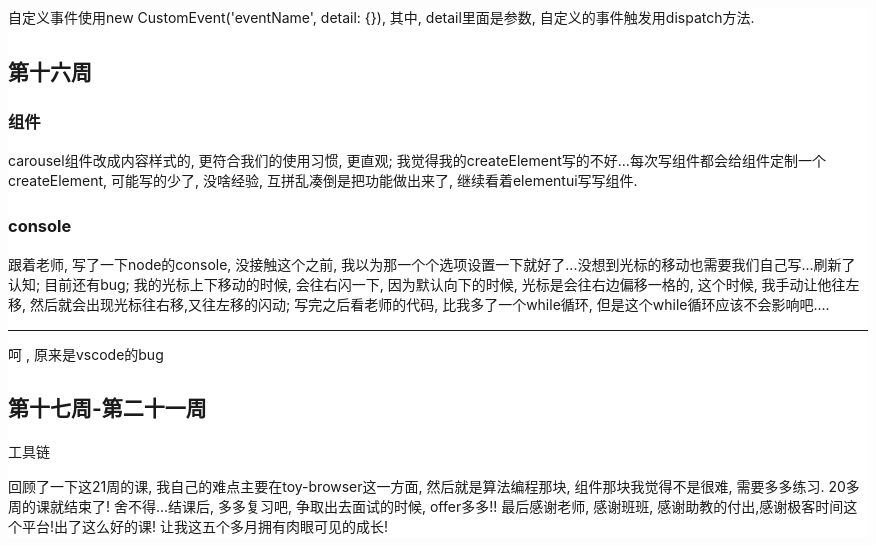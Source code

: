   自定义事件使用new CustomEvent('eventName', detail: {}), 其中, detail里面是参数, 自定义的事件触发用dispatch方法.

## 第十六周
  ### 组件

  carousel组件改成内容样式的, 更符合我们的使用习惯, 更直观; 我觉得我的createElement写的不好...每次写组件都会给组件定制一个createElement, 可能写的少了, 没啥经验, 互拼乱凑倒是把功能做出来了, 继续看着elementui写写组件.

  ### console

  跟着老师, 写了一下node的console, 没接触这个之前, 我以为那一个个选项设置一下就好了...没想到光标的移动也需要我们自己写...刷新了认知; 目前还有bug; 我的光标上下移动的时候, 会往右闪一下, 因为默认向下的时候, 光标是会往右边偏移一格的, 这个时候, 我手动让他往左移, 然后就会出现光标往右移,又往左移的闪动; 写完之后看老师的代码, 比我多了一个while循环, 但是这个while循环应该不会影响吧....


  ----------------------

  呵 , 原来是vscode的bug

## 第十七周-第二十一周
  工具链


回顾了一下这21周的课, 我自己的难点主要在toy-browser这一方面, 然后就是算法编程那块, 组件那块我觉得不是很难, 需要多多练习. 20多周的课就结束了! 舍不得...结课后, 多多复习吧, 争取出去面试的时候, offer多多!! 最后感谢老师, 感谢班班, 感谢助教的付出,感谢极客时间这个平台!出了这么好的课! 让我这五个多月拥有肉眼可见的成长!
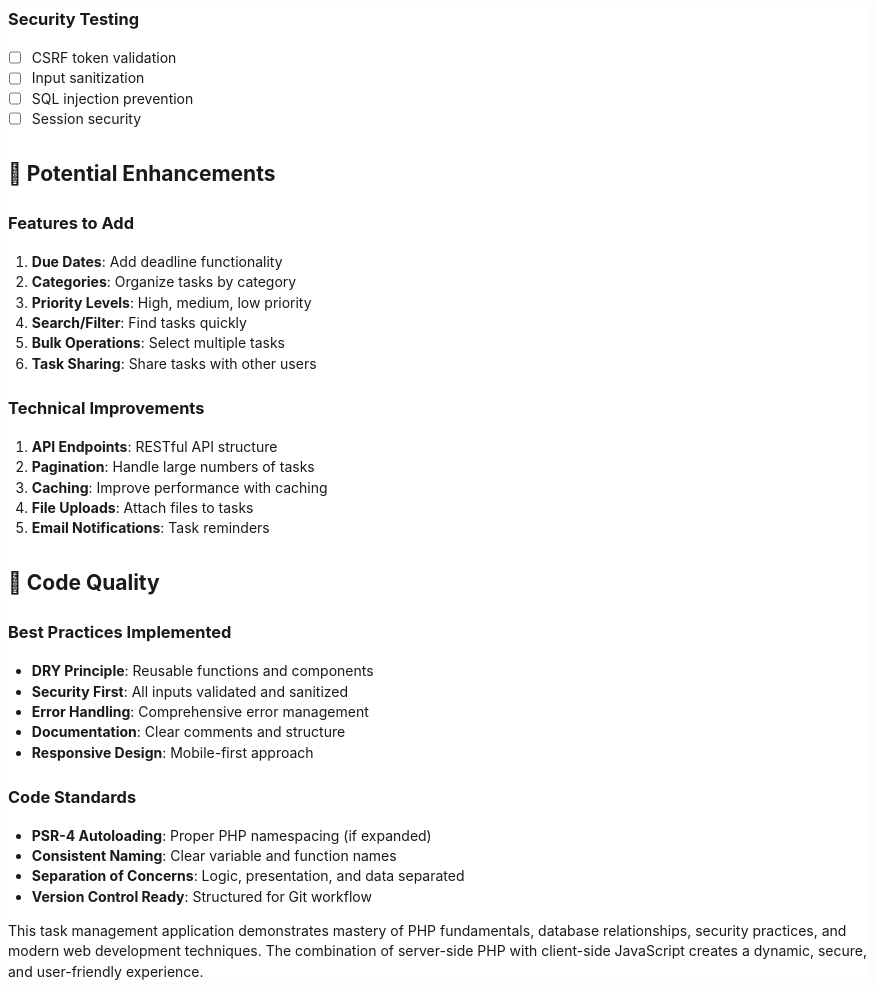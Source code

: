### Security Testing
- [ ] CSRF token validation
- [ ] Input sanitization
- [ ] SQL injection prevention
- [ ] Session security

## 🚀 Potential Enhancements

### Features to Add
1. **Due Dates**: Add deadline functionality
2. **Categories**: Organize tasks by category
3. **Priority Levels**: High, medium, low priority
4. **Search/Filter**: Find tasks quickly
5. **Bulk Operations**: Select multiple tasks
6. **Task Sharing**: Share tasks with other users

### Technical Improvements
1. **API Endpoints**: RESTful API structure
2. **Pagination**: Handle large numbers of tasks
3. **Caching**: Improve performance with caching
4. **File Uploads**: Attach files to tasks
5. **Email Notifications**: Task reminders

## 📝 Code Quality

### Best Practices Implemented
- **DRY Principle**: Reusable functions and components
- **Security First**: All inputs validated and sanitized
- **Error Handling**: Comprehensive error management
- **Documentation**: Clear comments and structure
- **Responsive Design**: Mobile-first approach

### Code Standards
- **PSR-4 Autoloading**: Proper PHP namespacing (if expanded)
- **Consistent Naming**: Clear variable and function names
- **Separation of Concerns**: Logic, presentation, and data separated
- **Version Control Ready**: Structured for Git workflow

This task management application demonstrates mastery of PHP fundamentals, database relationships, security practices, and modern web development techniques. The combination of server-side PHP with client-side JavaScript creates a dynamic, secure, and user-friendly experience.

--- --- ---

Identify each line in the records above containing the word "tasks"; copy those lines.

# [RESPONSE AREA]
2. **Categories**: Organize tasks by category
4. **Search/Filter**: Find tasks quickly
5. **Bulk Operations**: Select multiple tasks
6. **Task Sharing**: Share tasks with other users
2. **Pagination**: Handle large numbers of tasks
4. **File Uploads**: Attach files to tasks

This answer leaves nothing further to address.